Die Probleme von damals bestehen auch heute noch. Und weil die Musik und Texte von damals auch heute noch funktionieren, möbelt er die alten Arbeiterlieder und Klassiker einfach auf. Er arrangiert sie neu und schreibt hin und wieder ein paar Zeilen dazu. Den Klassiker "Schritt für Schritt ins Paradies" von Rio Reiser aus dem Jahr 1972 hat er beispielsweise mit einer Harfe, die er selbst gebaut hat, neu arrangiert. "Verrückt", sagt er, "aber ey, das funktioniert tatsächlich". Das Repertoire des Liedermachers ist riesig. Wieviele Texte er selber und wieviele er umgeschrieben hat, weiß er nicht. Wieviele Instrumente er besitzt und spielt, weiß er auch nicht so genau. Sein persönliches Archiv ist beeindruckend. Das, was er auf seine Website gestellt hat, ist nur ein Bruchteil dessen, was Frank Baier besitzt.
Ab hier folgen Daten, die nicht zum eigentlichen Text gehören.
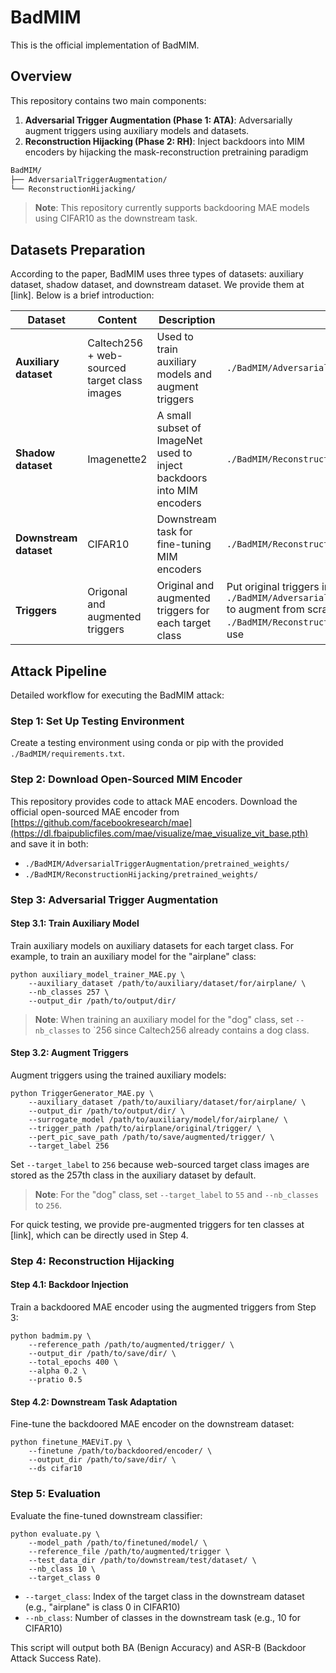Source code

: # BadMIM
This is the official implementation of BadMIM.

## Overview
This repository contains two main components:

1. **Adversarial Trigger Augmentation (Phase 1: ATA)**: Adversarially augment triggers using auxiliary models and datasets.
2. **Reconstruction Hijacking (Phase 2: RH)**: Inject backdoors into MIM encoders by hijacking the mask-reconstruction pretraining paradigm

```bash
BadMIM/
├── AdversarialTriggerAugmentation/
└── ReconstructionHijacking/
```

> **Note**: This repository currently supports backdooring MAE models using CIFAR10 as the downstream task.

## Datasets Preparation
According to the paper, BadMIM uses three types of datasets: auxiliary dataset, shadow dataset, and downstream dataset. We provide them at [link]. Below is a brief introduction:

| Dataset | Content | Description | Location |
|---------|---------|-------------|---------|
| **Auxiliary dataset** | Caltech256 + web-sourced target class images | Used to train auxiliary models and augment triggers | `./BadMIM/AdversarialTriggerAugmentation/data/` |
| **Shadow dataset** | Imagenette2 | A small subset of ImageNet used to inject backdoors into MIM encoders | `./BadMIM/ReconstructionHijacking/data/` |
| **Downstream dataset** | CIFAR10 | Downstream task for fine-tuning MIM encoders | `./BadMIM/ReconstructionHijacking/data/` |
| **Triggers** | Origonal and augmented triggers | Original and augmented triggers for each target class | Put original triggers in `./BadMIM/AdversarialTriggerAugmentation/data/triggers/` to augment from scratch; put augmented triggers in `./BadMIM/ReconstructionHijacking/triggers/` for direct use |

## Attack Pipeline
Detailed workflow for executing the BadMIM attack:

### Step 1: Set Up Testing Environment
Create a testing environment using conda or pip with the provided `./BadMIM/requirements.txt`.

### Step 2: Download Open-Sourced MIM Encoder
This repository provides code to attack MAE encoders. Download the official open-sourced MAE encoder from [https://github.com/facebookresearch/mae](https://dl.fbaipublicfiles.com/mae/visualize/mae_visualize_vit_base.pth) and save it in both:

- `./BadMIM/AdversarialTriggerAugmentation/pretrained_weights/`
- `./BadMIM/ReconstructionHijacking/pretrained_weights/`

### Step 3: Adversarial Trigger Augmentation
#### Step 3.1: Train Auxiliary Model
Train auxiliary models on auxiliary datasets for each target class. For example, to train an auxiliary model for the "airplane" class:
```
python auxiliary_model_trainer_MAE.py \
    --auxiliary_dataset /path/to/auxiliary/dataset/for/airplane/ \
    --nb_classes 257 \
    --output_dir /path/to/output/dir/
```

> **Note**: When training an auxiliary model for the "dog" class, set `--nb_classes` to `256 since Caltech256 already contains a dog class.

#### Step 3.2: Augment Triggers
Augment triggers using the trained auxiliary models:
```
python TriggerGenerator_MAE.py \
    --auxiliary_dataset /path/to/auxiliary/dataset/for/airplane/ \
    --output_dir /path/to/output/dir/ \
    --surrogate_model /path/to/auxiliary/model/for/airplane/ \
    --trigger_path /path/to/airplane/original/trigger/ \
    --pert_pic_save_path /path/to/save/augmented/trigger/ \
    --target_label 256
```

Set `--target_label` to `256` because web-sourced target class images are stored as the 257th class in the auxiliary dataset by default.

> **Note**: For the "dog" class, set `--target_label` to `55` and `--nb_classes` to `256`.

For quick testing, we provide pre-augmented triggers for ten classes at [link], which can be directly used in Step 4.

### Step 4: Reconstruction Hijacking
#### Step 4.1: Backdoor Injection
Train a backdoored MAE encoder using the augmented triggers from Step 3:
```
python badmim.py \
    --reference_path /path/to/augmented/trigger/ \
    --output_dir /path/to/save/dir/ \
    --total_epochs 400 \
    --alpha 0.2 \
    --pratio 0.5
```

#### Step 4.2: Downstream Task Adaptation
Fine-tune the backdoored MAE encoder on the downstream dataset:
```
python finetune_MAEViT.py \
    --finetune /path/to/backdoored/encoder/ \
    --output_dir /path/to/save/dir/ \
    --ds cifar10
```

### Step 5: Evaluation
Evaluate the fine-tuned downstream classifier:
```
python evaluate.py \
    --model_path /path/to/finetuned/model/ \
    --reference_file /path/to/augmented/trigger \
    --test_data_dir /path/to/downstream/test/dataset/ \
    --nb_class 10 \
    --target_class 0
```

- `--target_class`: Index of the target class in the downstream dataset (e.g., "airplane" is class 0 in CIFAR10)
- `--nb_class`: Number of classes in the downstream task (e.g., 10 for CIFAR10)

This script will output both BA (Benign Accuracy) and ASR-B (Backdoor Attack Success Rate).
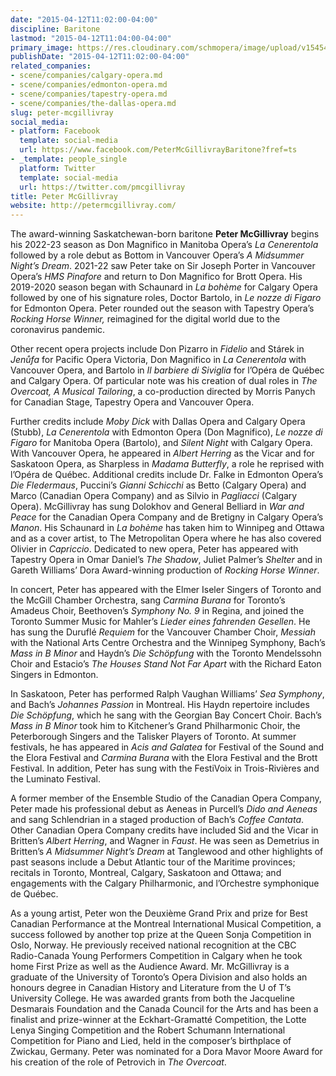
 ```yaml
---
date: "2015-04-12T11:02:00-04:00"
discipline: Baritone
lastmod: "2015-04-12T11:04:00-04:00"
primary_image: https://res.cloudinary.com/schmopera/image/upload/v1545409169/media/webhook-uploads/1428851026302/MCGILLIVRAY-PHOTO.jpg.jpg
publishDate: "2015-04-12T11:02:00-04:00"
related_companies:
- scene/companies/calgary-opera.md
- scene/companies/edmonton-opera.md
- scene/companies/tapestry-opera.md
- scene/companies/the-dallas-opera.md
slug: peter-mcgillivray
social_media:
- platform: Facebook
  template: social-media
  url: https://www.facebook.com/PeterMcGillivrayBaritone?fref=ts
- _template: people_single
  platform: Twitter
  template: social-media
  url: https://twitter.com/pmcgillivray
title: Peter McGillivray
website: http://petermcgillivray.com/
---
```

The award-winning Saskatchewan-born baritone **Peter McGillivray** begins his 2022-23 season as Don Magnifico in Manitoba Opera’s _La Cenerentola_ followed by a role debut as Bottom in Vancouver Opera’s _A Midsummer Night’s Dream_. 2021-22 saw Peter take on Sir Joseph Porter in Vancouver Opera’s _HMS Pinafore_ and return to Don Magnifico for Brott Opera. His 2019-2020 season began with Schaunard in _La bohème_ for Calgary Opera followed by one of his signature roles, Doctor Bartolo, in _Le nozze di Figaro_ for Edmonton Opera. Peter rounded out the season with Tapestry Opera’s _Rocking Horse Winner,_ reimagined for the digital world due to the coronavirus pandemic.

Other recent opera projects include Don Pizarro in _Fidelio_ and Stárek in _Jenůfa_ for Pacific Opera Victoria, Don Magnifico in _La Cenerentola_ with Vancouver Opera, and Bartolo in _Il barbiere di Siviglia_ for l’Opéra de Québec and Calgary Opera. Of particular note was his creation of dual roles in _The_ _Overcoat, A Musical Tailoring_, a co-production directed by Morris Panych for Canadian Stage, Tapestry Opera and Vancouver Opera.

Further credits include _Moby Dick_ with Dallas Opera and Calgary Opera (Stubb), _La Cenerentola_ with Edmonton Opera (Don Magnifico), _Le nozze di Figaro_ for Manitoba Opera (Bartolo), and _Silent Night_ with Calgary Opera. With Vancouver Opera, he appeared in _Albert Herring_ as the Vicar and for Saskatoon Opera, as Sharpless in _Madama Butterfly_, a role he reprised with l’Opéra de Québec. Additional credits include Dr. Falke in Edmonton Opera’s _Die Fledermaus_, Puccini’s _Gianni Schicchi_ as Betto (Calgary Opera) and Marco (Canadian Opera Company) and as Silvio in _Pagliacci_ (Calgary Opera). McGillivray has sung Dolokhov and General Belliard in _War and Peace_ for the Canadian Opera Company and de Bretigny in Calgary Opera’s _Manon_. His Schaunard in _La bohème_ has taken him to Winnipeg and Ottawa and as a cover artist, to The Metropolitan Opera where he has also covered Olivier in _Capriccio_. Dedicated to new opera, Peter has appeared with Tapestry Opera in Omar Daniel’s _The Shadow_, Juliet Palmer’s _Shelter_ and in Gareth Williams’ Dora Award-winning production of _Rocking Horse Winner_.

In concert, Peter has appeared with the Elmer Iseler Singers of Toronto and the McGill Chamber Orchestra, sang _Carmina Burana_ for Toronto’s Amadeus Choir, Beethoven’s _Symphony No. 9_ in Regina, and joined the Toronto Summer Music for Mahler’s _Lieder eines fahrenden Gesellen_. He has sung the Duruflé _Requiem_ for the Vancouver Chamber Choir, _Messiah_ with the National Arts Centre Orchestra and the Winnipeg Symphony, Bach’s _Mass in B Minor_ and Haydn’s _Die Schöpfung_ with the Toronto Mendelssohn Choir and Estacio’s _The Houses Stand Not Far Apart_ with the Richard Eaton Singers in Edmonton.

In Saskatoon, Peter has performed Ralph Vaughan Williams’ _Sea Symphony_, and Bach’s _Johannes Passion_ in Montreal. His Haydn repertoire includes _Die Schöpfung_, which he sang with the Georgian Bay Concert Choir. Bach’s _Mass in B Minor_ took him to Kitchener’s Grand Philharmonic Choir, the Peterborough Singers and the Talisker Players of Toronto. At summer festivals, he has appeared in _Acis and Galatea_ for Festival of the Sound and the Elora Festival and _Carmina Burana_ with the Elora Festival and the Brott Festival. In addition, Peter has sung with the FestiVoix in Trois-Rivières and the Luminato Festival.

A former member of the Ensemble Studio of the Canadian Opera Company, Peter made his professional debut as Aeneas in Purcell’s _Dido and Aeneas_ and sang Schlendrian in a staged production of Bach’s _Coffee Cantata_. Other Canadian Opera Company credits have included Sid and the Vicar in Britten’s _Albert Herring_, and Wagner in _Faust_. He was seen as Demetrius in Britten’s _A Midsummer Night’s Dream_ at Tanglewood and other highlights of past seasons include a Debut Atlantic tour of the Maritime provinces; recitals in Toronto, Montreal, Calgary, Saskatoon and Ottawa; and engagements with the Calgary Philharmonic, and l’Orchestre symphonique de Québec.

As a young artist, Peter won the Deuxième Grand Prix and prize for Best Canadian Performance at the Montreal International Musical Competition, a success followed by another top prize at the Queen Sonja Competition in Oslo, Norway. He previously received national recognition at the CBC Radio-Canada Young Performers Competition in Calgary when he took home First Prize as well as the Audience Award. Mr. McGillivray is a graduate of the University of Toronto’s Opera Division and also holds an honours degree in Canadian History and Literature from the U of T’s University College. He was awarded grants from both the Jacqueline Desmarais Foundation and the Canada Council for the Arts and has been a finalist and prize-winner at the Eckhart-Gramatté Competition, the Lotte Lenya Singing Competition and the Robert Schumann International Competition for Piano and Lied, held in the composer’s birthplace of Zwickau, Germany. Peter was nominated for a Dora Mavor Moore Award for his creation of the role of Petrovich in _The Overcoat_.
Unzählige Ordner mit Songtexten, Platten, CD's und sogar Kassetten füllen mehrere Regalwände. "Die Kassetten müssten eigentlich digitalisiert werden, aber ich komme einfach nicht dazu". Zeit ist übrigens ein knappes Gut, auch für den Frührentner. Aktuell steht ein Liederbuch mit Texten an. "Der Pott singt" soll es heißen. Darin enthalten sein sollen Lieder mit Text und Noten aus dem Ruhrgebiet, auch populäre. Und da Frank Baier auch leidenschaftlicher Sammler ist, findet man bei ihm alles, was Arbeiterlieder und Arbeiterdichtung angeht. "2010 soll es fertig werden. Aber danach will ich noch ein Textbuch mit meinen eigenen Liedern und eine Biografie schreiben. Ich habe noch eine Menge zu tun." Auf die Frage, wann er aufhören will, antwortet er: "Die alten Ikonen des amerikanischen Blues sind auf der Bühne einfach umgefallen, jau."
An der "Kulturhauptstadt 2010" nimmt Frank Baier übrigens nicht teil. Keiner seiner Liedermacher-Kollegen wird irgendwo auf einer Bühne stehen. Nicht weil sie nicht wollen, im Gegenteil: "Wir haben mehrere Anträge gestellt, auf die sie einfach nicht reagiert haben", erzählt er. "Alle, die sich mit Musik und dem Ruhrgebiet beschäftigen, sind nicht dabei. Die holen sich lieber ausländische Künstler für viel Geld. Erst wenn wir nicht mehr sind, werden die wach."